### What you have to do
Retrieve every line from the records in which the word "both" occurs.

START Data under study

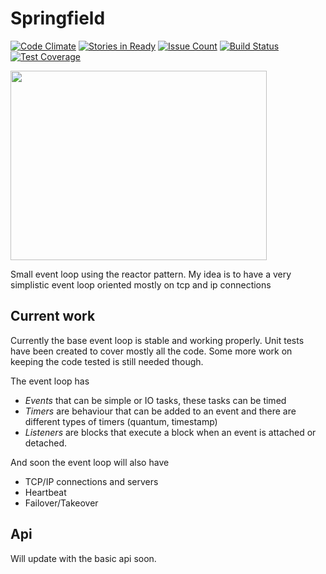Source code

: Springfield
==========

[![Code Climate](https://codeclimate.com/github/bossiernesto/small_reactor/badges/gpa.svg)](https://codeclimate.com/github/bossiernesto/small_reactor)
[![Stories in Ready](https://badge.waffle.io/bossiernesto/small_reactor.png?label=ready&title=Ready)](https://waffle.io/bossiernesto/small_reactor)
[![Issue Count](https://codeclimate.com/github/bossiernesto/small_reactor/badges/issue_count.svg)](https://codeclimate.com/github/bossiernesto/small_reactor)
[![Build Status](https://travis-ci.org/bossiernesto/springfield.svg?branch=master)](https://travis-ci.org/bossiernesto/springfield)
[![Test Coverage](https://codeclimate.com/github/bossiernesto/small_reactor/badges/coverage.svg)](https://codeclimate.com/github/bossiernesto/small_reactor/coverage)

<img src="https://raw.githubusercontent.com/bossiernesto/springfield/master/Springfield_Nuclear_Power_Plant.png" width="410" height="303">

Small event loop using the reactor pattern. My idea is to have a very simplistic event loop oriented mostly on tcp and ip connections

## Current work

Currently the base event loop is stable and working properly. Unit tests have been created to cover mostly all the code. Some more work 
on keeping the code tested is still needed though. 

The event loop has 

- *Events* that can be simple or IO tasks, these tasks can be timed
- *Timers* are behaviour that can be added to an event and there are different types of timers (quantum, timestamp)
- *Listeners* are blocks that execute a block when an event is attached or detached. 

And soon the event loop will also have

- TCP/IP connections and servers
- Heartbeat
- Failover/Takeover

## Api

Will update with the basic api soon.

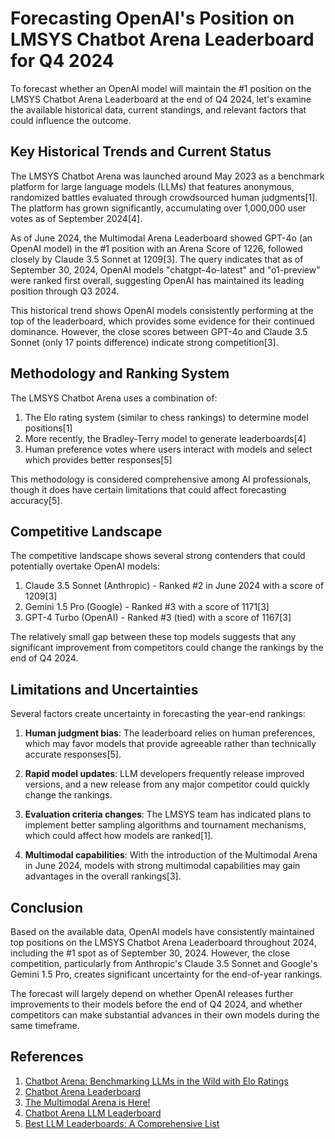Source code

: # Forecasting OpenAI's Position on LMSYS Chatbot Arena Leaderboard for Q4 2024

To forecast whether an OpenAI model will maintain the #1 position on the LMSYS Chatbot Arena Leaderboard at the end of Q4 2024, let's examine the available historical data, current standings, and relevant factors that could influence the outcome.

## Key Historical Trends and Current Status

The LMSYS Chatbot Arena was launched around May 2023 as a benchmark platform for large language models (LLMs) that features anonymous, randomized battles evaluated through crowdsourced human judgments[1]. The platform has grown significantly, accumulating over 1,000,000 user votes as of September 2024[4].

As of June 2024, the Multimodal Arena Leaderboard showed GPT-4o (an OpenAI model) in the #1 position with an Arena Score of 1226, followed closely by Claude 3.5 Sonnet at 1209[3]. The query indicates that as of September 30, 2024, OpenAI models "chatgpt-4o-latest" and "o1-preview" were ranked first overall, suggesting OpenAI has maintained its leading position through Q3 2024.

This historical trend shows OpenAI models consistently performing at the top of the leaderboard, which provides some evidence for their continued dominance. However, the close scores between GPT-4o and Claude 3.5 Sonnet (only 17 points difference) indicate strong competition[3].

## Methodology and Ranking System

The LMSYS Chatbot Arena uses a combination of:

1. The Elo rating system (similar to chess rankings) to determine model positions[1]
2. More recently, the Bradley-Terry model to generate leaderboards[4]
3. Human preference votes where users interact with models and select which provides better responses[5]

This methodology is considered comprehensive among AI professionals, though it does have certain limitations that could affect forecasting accuracy[5].

## Competitive Landscape

The competitive landscape shows several strong contenders that could potentially overtake OpenAI models:

1. Claude 3.5 Sonnet (Anthropic) - Ranked #2 in June 2024 with a score of 1209[3]
2. Gemini 1.5 Pro (Google) - Ranked #3 with a score of 1171[3]
3. GPT-4 Turbo (OpenAI) - Ranked #3 (tied) with a score of 1167[3]

The relatively small gap between these top models suggests that any significant improvement from competitors could change the rankings by the end of Q4 2024.

## Limitations and Uncertainties

Several factors create uncertainty in forecasting the year-end rankings:

1. **Human judgment bias**: The leaderboard relies on human preferences, which may favor models that provide agreeable rather than technically accurate responses[5].

2. **Rapid model updates**: LLM developers frequently release improved versions, and a new release from any major competitor could quickly change the rankings.

3. **Evaluation criteria changes**: The LMSYS team has indicated plans to implement better sampling algorithms and tournament mechanisms, which could affect how models are ranked[1].

4. **Multimodal capabilities**: With the introduction of the Multimodal Arena in June 2024, models with strong multimodal capabilities may gain advantages in the overall rankings[3].

## Conclusion

Based on the available data, OpenAI models have consistently maintained top positions on the LMSYS Chatbot Arena Leaderboard throughout 2024, including the #1 spot as of September 30, 2024. However, the close competition, particularly from Anthropic's Claude 3.5 Sonnet and Google's Gemini 1.5 Pro, creates significant uncertainty for the end-of-year rankings.

The forecast will largely depend on whether OpenAI releases further improvements to their models before the end of Q4 2024, and whether competitors can make substantial advances in their own models during the same timeframe.

## References

1. [Chatbot Arena: Benchmarking LLMs in the Wild with Elo Ratings](https://lmsys.org/blog/2023-05-03-arena/)
2. [Chatbot Arena Leaderboard](https://huggingface.co/spaces/lmarena-ai/chatbot-arena-leaderboard)
3. [The Multimodal Arena is Here!](https://lmsys.org/blog/2024-06-27-multimodal/)
4. [Chatbot Arena LLM Leaderboard](https://huggingface.co/spaces/lmsys/chatbot-arena-leaderboard)
5. [Best LLM Leaderboards: A Comprehensive List](https://www.nebuly.com/blog/llm-leaderboards)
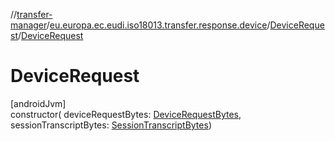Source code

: //[transfer-manager](../../../index.md)/[eu.europa.ec.eudi.iso18013.transfer.response.device](../index.md)/[DeviceRequest](index.md)/[DeviceRequest](-device-request.md)

# DeviceRequest

[androidJvm]\
constructor(
deviceRequestBytes: [DeviceRequestBytes](../../eu.europa.ec.eudi.iso18013.transfer/-device-request-bytes/index.md),
sessionTranscriptBytes: [SessionTranscriptBytes](../../eu.europa.ec.eudi.iso18013.transfer/-session-transcript-bytes/index.md))
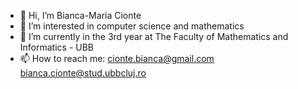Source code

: - 👋 Hi, I’m Bianca-Maria Cionte
- 👀 I’m interested in computer science and mathematics
- 🌱 I’m currently in the 3rd year at The Faculty of Mathematics and Informatics - UBB
- 📫 How to reach me: cionte.bianca@gmail.com bianca.cionte@stud.ubbcluj.ro

<!---
BiancaMariaCionte/BiancaMariaCionte is a ✨ special ✨ repository because its `README.md` (this file) appears on your GitHub profile.
You can click the Preview link to take a look at your changes.
--->
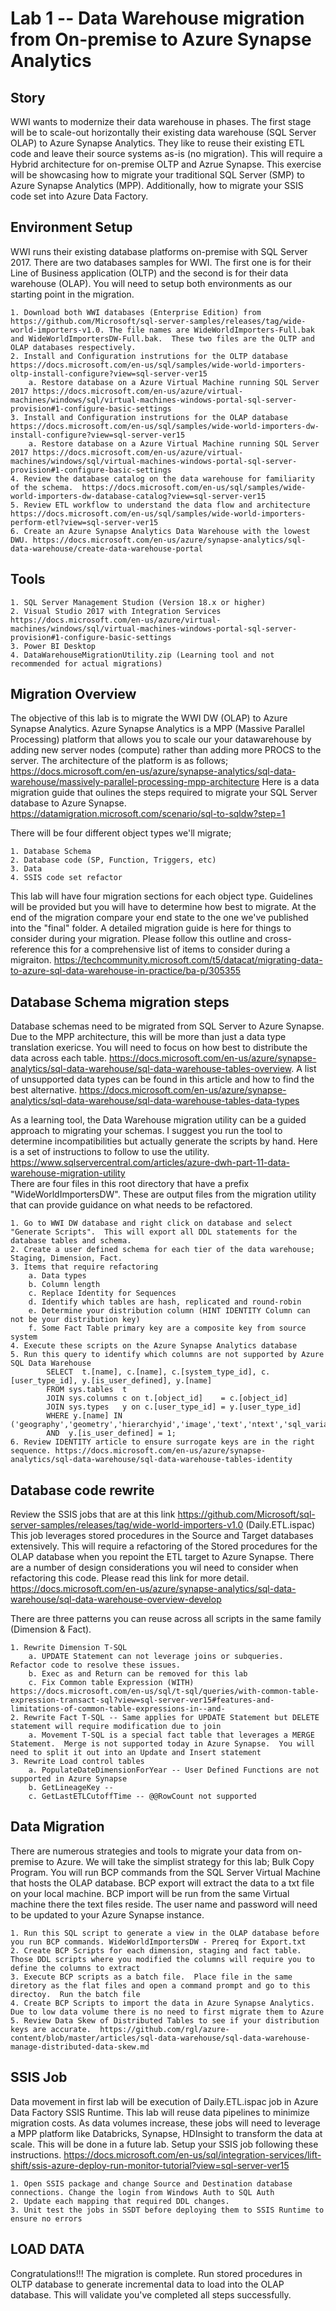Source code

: # Lab 1 -- Data Warehouse migration from On-premise to Azure Synapse Analytics

## Story

WWI wants to modernize their data warehouse in phases.  The first stage will be to scale-out horizontally their existing data warehouse (SQL Server OLAP) to Azure Synapse Analytics.
They like to reuse their existing ETL code and leave their source systems as-is (no migration).  This will require a Hybrid architecture for on-premise OLTP and Azrue Synapse.  This exercise will
be showcasing how to migrate your traditional SQL Server (SMP) to Azure Synapse Analytics (MPP).  Additionally, how to migrate your SSIS code set into Azure Data Factory.

## Environment Setup

WWI runs their existing database platforms on-premise with SQL Server 2017.  There are two databases samples for WWI.  The first one is for their Line of Business application (OLTP) and the second
is for their data warehouse (OLAP).  You will need to setup both environments as our starting point in the migration.

    1. Download both WWI databases (Enterprise Edition) from https://github.com/Microsoft/sql-server-samples/releases/tag/wide-world-importers-v1.0. The file names are WideWorldImporters-Full.bak
    and WideWorldImportersDW-Full.bak.  These two files are the OLTP and OLAP databases respectively.
    2. Install and Configuration instrutions for the OLTP database  https://docs.microsoft.com/en-us/sql/samples/wide-world-importers-oltp-install-configure?view=sql-server-ver15
        a. Restore database on a Azure Virtual Machine running SQL Server 2017 https://docs.microsoft.com/en-us/azure/virtual-machines/windows/sql/virtual-machines-windows-portal-sql-server-provision#1-configure-basic-settings
    3. Install and Configuration instrutions for the OLAP database https://docs.microsoft.com/en-us/sql/samples/wide-world-importers-dw-install-configure?view=sql-server-ver15
        a. Restore database on a Azure Virtual Machine running SQL Server 2017 https://docs.microsoft.com/en-us/azure/virtual-machines/windows/sql/virtual-machines-windows-portal-sql-server-provision#1-configure-basic-settings
    4. Review the database catalog on the data warehouse for familiarity of the schema.  https://docs.microsoft.com/en-us/sql/samples/wide-world-importers-dw-database-catalog?view=sql-server-ver15
    5. Review ETL workflow to understand the data flow and architecture https://docs.microsoft.com/en-us/sql/samples/wide-world-importers-perform-etl?view=sql-server-ver15
    6. Create an Azure Synapse Analytics Data Warehouse with the lowest DWU. https://docs.microsoft.com/en-us/azure/synapse-analytics/sql-data-warehouse/create-data-warehouse-portal

## Tools

    1. SQL Server Management Studion (Version 18.x or higher)
    2. Visual Studio 2017 with Integration Services https://docs.microsoft.com/en-us/azure/virtual-machines/windows/sql/virtual-machines-windows-portal-sql-server-provision#1-configure-basic-settings 
    3. Power BI Desktop
    4. DataWarehouseMigrationUtility.zip (Learning tool and not recommended for actual migrations)


## Migration Overview

The objective of this lab is to migrate the WWI DW (OLAP) to Azure Synapse Analytics.  Azure Synapse Analytics is a MPP (Massive Parallel Processing) platform that allows you to scale our your 
datawarehouse by adding new server nodes (compute) rather than adding more PROCS to the server.  The architecture of the platform is as follows; https://docs.microsoft.com/en-us/azure/synapse-analytics/sql-data-warehouse/massively-parallel-processing-mpp-architecture
Here is a data migration guide that oulines the steps required to migrate your SQL Server database to Azure Synapse.  https://datamigration.microsoft.com/scenario/sql-to-sqldw?step=1

There will be four different object types we'll migrate; 

    1. Database Schema
    2. Database code (SP, Function, Triggers, etc)
    3. Data
    4. SSIS code set refactor

This lab will have four migration sections for each object type.  Guidelines will be provided but you will have to determine how best to migrate.  At the end of the migration compare your 
end state to the one we've published into the "final" folder.  A detailed migration guide is here for things to consider during your migration.  Please follow this outline and cross-reference this
for a comprehensive list of items to consider during a migraiton.  https://techcommunity.microsoft.com/t5/datacat/migrating-data-to-azure-sql-data-warehouse-in-practice/ba-p/305355

## Database Schema migration steps

Database schemas need to be migrated from SQL Server to Azure Synapse.  Due to the MPP architecture, this will be more than just a data type translation exericse.  You will need to focus
on how best to distribute the data across each table.  https://docs.microsoft.com/en-us/azure/synapse-analytics/sql-data-warehouse/sql-data-warehouse-tables-overview.  A list of unsupported data types
can be found in this article and how to find the best alternative.  https://docs.microsoft.com/en-us/azure/synapse-analytics/sql-data-warehouse/sql-data-warehouse-tables-data-types

As a learning tool, the Data Warehouse migration utility can be a guided approach to migrating your schemas.  I suggest you run the tool to determine incompatibilities but actually generate the scripts
by hand.  Here is a set of instructions to follow to use the utility.  https://www.sqlservercentral.com/articles/azure-dwh-part-11-data-warehouse-migration-utility  
There are four files in this root directory that have a prefix "WideWorldImportersDW".  These are output files from the migration utility that can provide guidance on what needs to be refactored.

    1. Go to WWI DW database and right click on database and select "Generate Scripts".  This will export all DDL statements for the database tables and schema.
    2. Create a user defined schema for each tier of the data warehouse; Staging, Dimension, Fact.
    3. Items that require refactoring
        a. Data types
        b. Column length
        c. Replace Identity for Sequences
        d. Identify which tables are hash, replicated and round-robin
        e. Determine your distribution column (HINT IDENTITY Column can not be your distribution key)
        f. Some Fact Table primary key are a composite key from source system
    4. Execute these scripts on the Azure Synapse Analytics database
    5. Run this query to identify which columns are not supported by Azure SQL Data Warehouse
            SELECT  t.[name], c.[name], c.[system_type_id], c.[user_type_id], y.[is_user_defined], y.[name]
            FROM sys.tables  t
            JOIN sys.columns c on t.[object_id]    = c.[object_id]
            JOIN sys.types   y on c.[user_type_id] = y.[user_type_id]
            WHERE y.[name] IN ('geography','geometry','hierarchyid','image','text','ntext','sql_variant','timestamp','xml')
            AND  y.[is_user_defined] = 1;
    6. Review IDENTITY article to ensure surrogate keys are in the right sequence. https://docs.microsoft.com/en-us/azure/synapse-analytics/sql-data-warehouse/sql-data-warehouse-tables-identity
    

## Database code rewrite

Review the SSIS jobs that are at this link https://github.com/Microsoft/sql-server-samples/releases/tag/wide-world-importers-v1.0 (Daily.ETL.ispac)  This job leverages
stored procedures in the Source and Target databases extensively.  This will require a refactoring of the Stored procedures for the OLAP database when you repoint the ETL
target to Azure Synapse.  There are a number of design considerations you wil need to consider when refactoring this code.  Please read this link for more detail. https://docs.microsoft.com/en-us/azure/synapse-analytics/sql-data-warehouse/sql-data-warehouse-overview-develop

There are three patterns you can reuse across all scripts in the same family (Dimension & Fact).  

    1. Rewrite Dimension T-SQL 
        a. UPDATE Statement can not leverage joins or subqueries.  Refactor code to resolve these issues.  
        b. Exec as and Return can be removed for this lab
        c. Fix Common table Expression (WITH) https://docs.microsoft.com/en-us/sql/t-sql/queries/with-common-table-expression-transact-sql?view=sql-server-ver15#features-and-limitations-of-common-table-expressions-in--and-
    2. Rewrite Fact T-SQL -- Same applies for UPDATE Statement but DELETE statement will require modification due to join
        a. Movement T-SQL is a special fact table that leverages a MERGE Statement.  Merge is not supported today in Azure Synapse.  You will need to split it out into an Update and Insert statement
    3. Rewrite Load control tables
        a. PopulateDateDimensionForYear -- User Defined Functions are not supported in Azure Synapse
        b. GetLineageKey -- 
        c. GetLastETLCutoffTime -- @@RowCount not supported

## Data Migration

There are numerous strategies and tools to migrate your data from on-premise to Azure.  We will take the simplist strategy for this lab; Bulk Copy Program.  You will run BCP commands from the 
SQL Server Virtual Machine that hosts the OLAP database.  BCP export will extract the data to a txt file on your local machine.  BCP import will be run from the same Virtual
machine there the text files reside.  The user name and password will need to be updated to your Azure Synapse instance.

    1. Run this SQL script to generate a view in the OLAP database before you run BCP commands. WideWorldImportersDW - Prereq for Export.txt
    2. Create BCP Scripts for each dimension, staging and fact table.  Those DDL scripts where you modified the columns will require you to define the columns to extract
    3. Execute BCP scripts as a batch file.  Place file in the same diretory as the flat files and open a command prompt and go to this directoy.  Run the batch file
    4. Create BCP Scripts to import the data in Azure Synapse Analytics.  Due to low data volume there is no need to first migrate them to Azure
    5. Review Data Skew of Distributed Tables to see if your distribution keys are accurate.  https://github.com/rgl/azure-content/blob/master/articles/sql-data-warehouse/sql-data-warehouse-manage-distributed-data-skew.md

## SSIS Job 

Data movement in first lab will be execution of Daily.ETL.ispac job in Azure Data Factory SSIS Runtime.  This lab will reuse data pipelines to minimize migration costs.
As data volumes increase, these jobs will need to leverage a MPP platform like Databricks, Synapse, HDInsight to transform the data at scale.  This will be done in a future lab.
Setup your SSIS job following these instructions. https://docs.microsoft.com/en-us/sql/integration-services/lift-shift/ssis-azure-deploy-run-monitor-tutorial?view=sql-server-ver15

    1. Open SSIS package and change Source and Destination database connections. Change the login from Windows Auth to SQL Auth
    2. Update each mapping that required DDL changes.
    3. Unit test the jobs in SSDT before deploying them to SSIS Runtime to ensure no errors

## LOAD DATA

Congratulations!!! The migration is complete.  Run stored procedures in OLTP database to generate incremental data to load into the OLAP database.  This will validate you've 
completed all steps successfully.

END Data under study

### Exercise solution
is for their data warehouse (OLAP).  You will need to setup both environments as our starting point in the migration.
    1. Download both WWI databases (Enterprise Edition) from https://github.com/Microsoft/sql-server-samples/releases/tag/wide-world-importers-v1.0. The file names are WideWorldImporters-Full.bak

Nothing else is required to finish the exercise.